La coupe du goémon continue à être réglementée. Ainsi, beaucoup plus tard en 1932, elle est autorisée à Larmor les 22, 23 et 24 février sur la côte de la commune pour tous les habitants en résidence depuis au moins 6 mois et possédant 15 ares de terres. Elle est interdite du coucher au lever du soleil et pourra être reprise les 7, 8 et 9 mars. Et l'emploi d'engins mécaniques est formellement interdit.

 

Selon Le Nouvelliste du Morbihan, "C'était naguère trois jours de fête. De nos jours encore, cela constitue un évènement, mais infiniment moins marqué, moins pittoresque que dans le temps.
"Vous vous souvenez peut-être de ces longues théories de charrettes à Larmor-Plage. Le coupeur de goémon avait convoqué cousins, cousines pour l'aider. Après avoir chargé le précieux engrais, il y avait les agapes familiales. On y mangeait et buvait ferme. Les boulangers avaient dû faire des fournées supplémentaires.
"Bref, c'était une solennité à la manière de nos "fest en oh", des charrois et des inaugurations d'aire à battre… Une de ces assemblées comme on les aime en Bretagne.
"Aujourd'hui, la vie est plus chère et plus triste. On est aussi plus égoïste et l'on réduit les frais. "Ramassons notre goémon et ne parlons plus du reste". Ce n'est plus une fête mais presque une corvée…
"Ainsi aujourd'hui, les cultivateurs riverains sont allés au goémon. Ils étaient assez nombreux, moins qu'autrefois. Et ce pour une bonne raison : il y a aussi moins de goémon; le nettoyage des plages a réduit l'excellent engrais.
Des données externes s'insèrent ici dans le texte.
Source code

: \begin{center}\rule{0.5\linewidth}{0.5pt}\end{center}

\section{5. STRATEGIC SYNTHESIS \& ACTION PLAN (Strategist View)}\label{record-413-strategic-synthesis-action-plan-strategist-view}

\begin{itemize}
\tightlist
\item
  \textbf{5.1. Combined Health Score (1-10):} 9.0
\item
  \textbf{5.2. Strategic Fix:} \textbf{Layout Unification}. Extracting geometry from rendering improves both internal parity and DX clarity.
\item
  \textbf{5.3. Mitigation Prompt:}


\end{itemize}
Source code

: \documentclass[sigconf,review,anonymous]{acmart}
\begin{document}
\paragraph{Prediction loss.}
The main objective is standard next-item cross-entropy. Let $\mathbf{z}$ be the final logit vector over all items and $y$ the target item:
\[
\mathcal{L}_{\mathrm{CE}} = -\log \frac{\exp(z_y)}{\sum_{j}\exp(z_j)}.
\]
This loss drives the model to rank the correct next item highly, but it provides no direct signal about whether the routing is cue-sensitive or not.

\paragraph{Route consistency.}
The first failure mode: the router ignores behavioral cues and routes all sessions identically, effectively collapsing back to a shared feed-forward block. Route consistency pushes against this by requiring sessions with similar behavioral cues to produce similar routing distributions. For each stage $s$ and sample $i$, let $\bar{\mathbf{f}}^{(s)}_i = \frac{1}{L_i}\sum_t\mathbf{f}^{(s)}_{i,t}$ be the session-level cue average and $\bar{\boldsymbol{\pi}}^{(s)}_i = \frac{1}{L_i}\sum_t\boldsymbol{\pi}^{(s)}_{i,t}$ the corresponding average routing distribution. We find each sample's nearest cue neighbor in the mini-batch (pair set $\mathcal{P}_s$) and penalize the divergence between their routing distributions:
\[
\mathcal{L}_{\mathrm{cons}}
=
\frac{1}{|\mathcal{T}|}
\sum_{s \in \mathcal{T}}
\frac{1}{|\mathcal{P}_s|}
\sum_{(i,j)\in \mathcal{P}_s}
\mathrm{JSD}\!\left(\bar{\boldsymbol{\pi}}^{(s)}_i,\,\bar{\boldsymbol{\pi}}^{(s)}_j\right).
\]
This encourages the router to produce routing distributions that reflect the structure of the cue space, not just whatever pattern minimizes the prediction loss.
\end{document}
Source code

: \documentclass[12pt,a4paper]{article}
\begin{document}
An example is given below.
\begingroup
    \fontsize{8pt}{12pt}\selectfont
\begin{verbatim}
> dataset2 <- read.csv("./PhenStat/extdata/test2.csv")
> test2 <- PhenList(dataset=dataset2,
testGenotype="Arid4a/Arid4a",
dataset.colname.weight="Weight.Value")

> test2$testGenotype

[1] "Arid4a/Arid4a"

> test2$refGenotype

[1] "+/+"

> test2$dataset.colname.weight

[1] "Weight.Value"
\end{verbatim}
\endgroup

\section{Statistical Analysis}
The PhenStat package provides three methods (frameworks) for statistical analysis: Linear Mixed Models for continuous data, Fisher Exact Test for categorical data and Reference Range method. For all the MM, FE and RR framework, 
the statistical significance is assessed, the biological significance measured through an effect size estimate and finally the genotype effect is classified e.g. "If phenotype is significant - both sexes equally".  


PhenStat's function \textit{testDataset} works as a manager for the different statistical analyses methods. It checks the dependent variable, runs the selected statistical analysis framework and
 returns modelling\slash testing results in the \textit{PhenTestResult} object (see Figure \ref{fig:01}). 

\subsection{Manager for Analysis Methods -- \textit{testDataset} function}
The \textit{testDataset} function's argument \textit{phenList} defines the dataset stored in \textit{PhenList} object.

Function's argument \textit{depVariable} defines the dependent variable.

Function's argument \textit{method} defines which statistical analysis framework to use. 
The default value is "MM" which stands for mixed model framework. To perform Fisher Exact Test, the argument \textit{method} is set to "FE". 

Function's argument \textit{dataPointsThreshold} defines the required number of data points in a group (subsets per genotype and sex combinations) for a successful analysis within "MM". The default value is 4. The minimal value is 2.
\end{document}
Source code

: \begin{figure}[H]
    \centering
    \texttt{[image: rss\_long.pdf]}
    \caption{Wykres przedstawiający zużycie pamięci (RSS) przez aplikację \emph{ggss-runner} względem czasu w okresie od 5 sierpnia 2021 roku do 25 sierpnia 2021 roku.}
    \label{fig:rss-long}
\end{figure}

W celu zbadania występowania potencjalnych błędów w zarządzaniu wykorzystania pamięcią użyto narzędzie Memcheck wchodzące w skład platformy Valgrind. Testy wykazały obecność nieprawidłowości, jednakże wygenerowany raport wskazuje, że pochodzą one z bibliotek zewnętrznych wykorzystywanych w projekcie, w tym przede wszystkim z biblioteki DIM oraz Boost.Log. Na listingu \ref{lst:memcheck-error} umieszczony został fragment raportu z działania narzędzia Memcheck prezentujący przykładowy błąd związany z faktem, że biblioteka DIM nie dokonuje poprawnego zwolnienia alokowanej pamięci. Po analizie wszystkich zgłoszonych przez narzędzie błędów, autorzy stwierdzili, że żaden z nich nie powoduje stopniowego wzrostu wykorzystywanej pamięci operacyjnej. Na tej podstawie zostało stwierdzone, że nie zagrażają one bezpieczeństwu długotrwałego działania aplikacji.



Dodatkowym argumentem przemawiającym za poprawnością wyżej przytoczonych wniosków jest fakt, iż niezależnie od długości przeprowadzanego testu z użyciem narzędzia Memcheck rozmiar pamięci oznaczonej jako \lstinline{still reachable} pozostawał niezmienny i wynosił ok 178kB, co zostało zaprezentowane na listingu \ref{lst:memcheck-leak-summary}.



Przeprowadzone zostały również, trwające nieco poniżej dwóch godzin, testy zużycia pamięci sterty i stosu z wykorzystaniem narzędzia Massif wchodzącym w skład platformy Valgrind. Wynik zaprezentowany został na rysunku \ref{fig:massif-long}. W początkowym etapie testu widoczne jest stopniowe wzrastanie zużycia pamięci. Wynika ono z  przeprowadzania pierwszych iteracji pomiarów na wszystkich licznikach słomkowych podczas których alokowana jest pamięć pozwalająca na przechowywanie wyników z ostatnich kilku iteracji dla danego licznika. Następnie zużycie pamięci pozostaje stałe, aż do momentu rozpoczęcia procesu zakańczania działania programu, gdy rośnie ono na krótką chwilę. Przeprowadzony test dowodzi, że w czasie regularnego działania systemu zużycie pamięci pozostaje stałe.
De sorte que peu à peu une tradition pittoresque qui inspira si souvent les peintres, s'en va."

 

 

Brûleries de goémon

 

Depuis 1929, des pêcheurs de Loctudy viennent l'été à Locqueltas et à Kerpape où ils ont creusé deux fours pour brûler le goémon. Celui de Locqueltas a 8 m de long sur 60 cm de large et environ 80 cm de profondeur. Celui de Kerpape est encore plus grand : 12 m.
La récolte du goémon, faite au large, est séchée sur le rivage et mise en tas. Tous les quinze jours a lieu l'incinération. Les cendres sont ensuite divisées en "pains" puis transportées à l'usine. Elles sont alors analysées pour connaitre le degré d'iode et réglées en conséquence.
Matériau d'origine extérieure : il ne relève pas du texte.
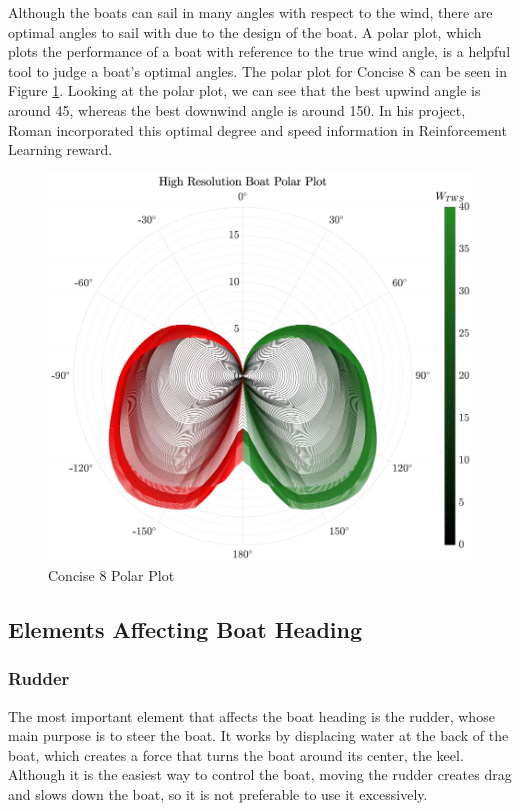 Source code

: \documentclass[12pt,twoside]{report}
\begin{document}
Although the boats can sail in many angles with respect to the wind, there are optimal angles to sail with due to the design of the boat. A polar plot, which plots the performance of a boat with reference to the true wind angle, is a helpful tool to judge a boat's optimal angles. The polar plot for Concise 8 can be seen in Figure \ref{fig:polar-plot}. Looking at the polar plot, we can see that the best upwind angle is around 45\degree, whereas the best downwind angle is around 150\degree. In his project, Roman incorporated this optimal degree and speed information in Reinforcement Learning reward.

\begin{figure}[h]
\centering
\includegraphics[width = 0.85\hsize]{figures/sailing/polar-plot.png}
\caption{Concise 8 Polar Plot \cite{stan}}
\label{fig:polar-plot}
\end{figure}

\subsection{Elements Affecting Boat Heading}
\subsubsection{Rudder}
The most important element that affects the boat heading is the rudder, whose main purpose is to steer the boat. It works by displacing water at the back of the boat, which creates a force that turns the boat around its center, the keel. Although it is the easiest way to control the boat, moving the rudder creates drag and slows down the boat, so it is not preferable to use it excessively.
\end{document}
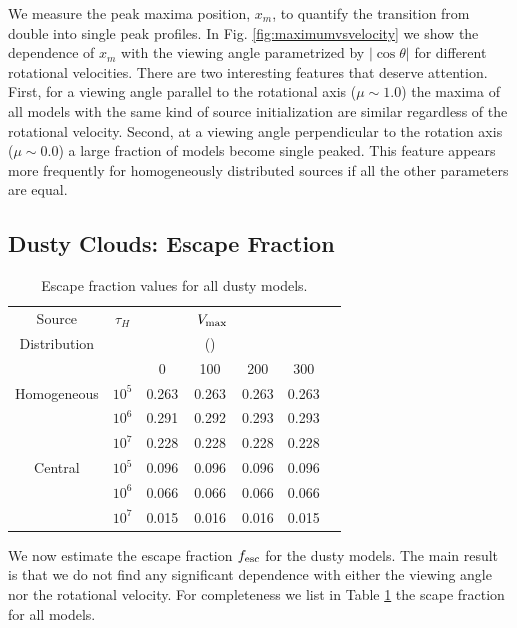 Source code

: \documentclass{emulateapj}
\newcommand{\kms}{{\ifmmode{{\mathrm{\,km\ s}^{-1}}}\else{\,km~s$^{-1}$}\fi}}
\begin{document}
We measure the peak maxima position, $x_m$, to quantify the transition from
double into single peak profiles. 
In Fig. \ref{fig:maximumvsvelocity} we show the dependence of $x_m$ with
the viewing angle parametrized by $|\cos\theta|$ for different
rotational velocities.
There are two interesting features that deserve attention. 
First, for a viewing angle parallel to the rotational axis ($\mu\sim
1.0$) the maxima of all models with the same kind of source
initialization are similar regardless of the rotational velocity.  
Second, at a viewing angle perpendicular to the rotation axis ($\mu\sim 0.0$) a
large fraction of models become single peaked. 
This feature appears more frequently for homogeneously distributed
sources if all the other parameters are equal. 

\subsection{Dusty Clouds: Escape Fraction}
\label{sec:escapefraction}

\begin{table}
\begin{center}
\begin{tabular}{c cccccc}
\hline \hline
Source & $\tau_{H}$ & &  $\ V_{\rm max}$& & \\
Distribution& &    & (\kms) & & \\ 
& & 0 & 100 &200 & 300\\ \hline 
Homogeneous & $10^{5}$& 0.263 &  0.263 &  0.263 &  0.263  \\
            & $10^{6}$ & 0.291 &   0.292 &  0.293 &  0.293 \\
            &$10^{7}$ &  0.228 &  0.228 &  0.228 &  0.228 \\
Central & $10^{5}$ &  0.096 & 0.096 &  0.096 & 0.096 \\
  		&$10^{6}$ & 0.066 &  0.066 &  0.066 &  0.066 \\
 		&$10^{7}$ & 0.015 & 0.016 & 0.016 & 0.015 \\
\hline
\end{tabular}
\caption{
 Escape fraction values for all dusty models. } 
\label{table:escape}
\end{center}
\end{table}

We now estimate the escape fraction $f_{\rm esc}$ for the dusty
models. 
The main  result is that we do not find any significant dependence
with either the viewing angle nor the rotational velocity.  
For completeness we list in Table \ref{table:escape} the scape
fraction for all models.
\end{document}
L'épandage et le brûlage du goémon suscitent des protestations. Le conseil municipal, la chambre touristique, les syndicats de pêcheurs de crustacés et les syndicats agricoles s'en font l'écho, opposant leur thèse à celle des goémoniers finistériens. Le préfet est saisi de l'affaire, mais seule une réglementation peut remédier aux inconvénients résultants d'une exploitation intensive.

 

En mars 1931, le maire prend un arrêté stipulant en particulier que :
                 - l'épandage et les brûleries de goémon sont autorisés sur toute la commune ;
                 - ils seront suspendus pendant la saison balnéaire, de juillet à septembre ;
                 - les brûleries sont interdites à moins de 500 m de toute habitation.
Ainsi les vapeurs âcres des brûleries n'incommoderont plus les baigneurs, il restera d'avantage d'engrais pour les cultivateurs, les crevettes et crustacés seront plus abondants. 

 

En 1936, alors qu'un décret instaurant une réduction des droits de douane porte gravement atteinte à l'industrie du goémon, M. Edelin est toujours directeur de la société Le Goémon, dernière usine d'iode dans le département après la fermeture de celles de Quiberon.

 

Dans l'annuaire téléphonique de 1937, la société anonyme Le Goémon porte le numéro 14. Elle ne figure plus dans celui de 1948.